▶ **Task**: Your response should be the lines from the one holding "3. Lookup full" to the last line of the data below, copied exactly and with no additions.
---------------
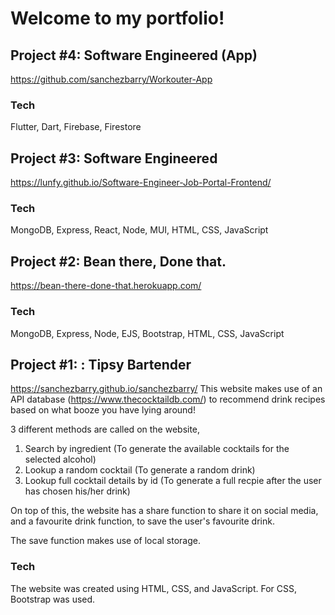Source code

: # Welcome to my portfolio!

## Project #4: Software Engineered (App)
https://github.com/sanchezbarry/Workouter-App

### Tech
Flutter, Dart, Firebase, Firestore

## Project #3: Software Engineered
https://lunfy.github.io/Software-Engineer-Job-Portal-Frontend/

### Tech
MongoDB, Express, React, Node, MUI, HTML, CSS, JavaScript

## Project #2: Bean there, Done that.
https://bean-there-done-that.herokuapp.com/

### Tech
MongoDB, Express, Node, EJS, Bootstrap, HTML, CSS, JavaScript

## Project #1: : Tipsy Bartender
https://sanchezbarry.github.io/sanchezbarry/
This website makes use of an API database (https://www.thecocktaildb.com/) to recommend drink recipes based on what booze you have lying around!

3 different  methods are called on the website,
1. Search by ingredient (To generate the available cocktails for the selected alcohol)
2. Lookup a random cocktail (To generate a random drink)
3. Lookup full cocktail details by id (To generate a full recpie after the user has chosen his/her drink)

On top of this, the website has a share function to share it on social media, and a favourite drink function, to save the user's favourite drink.

The save function makes use of local storage.

### Tech
The website was created using HTML, CSS, and JavaScript. For CSS, Bootstrap was used.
---------------
▶ **Answer to this exercise**:
3. Lookup full cocktail details by id (To generate a full recpie after the user has chosen his/her drink)

On top of this, the website has a share function to share it on social media, and a favourite drink function, to save the user's favourite drink.

The save function makes use of local storage.

### Tech
The website was created using HTML, CSS, and JavaScript. For CSS, Bootstrap was used.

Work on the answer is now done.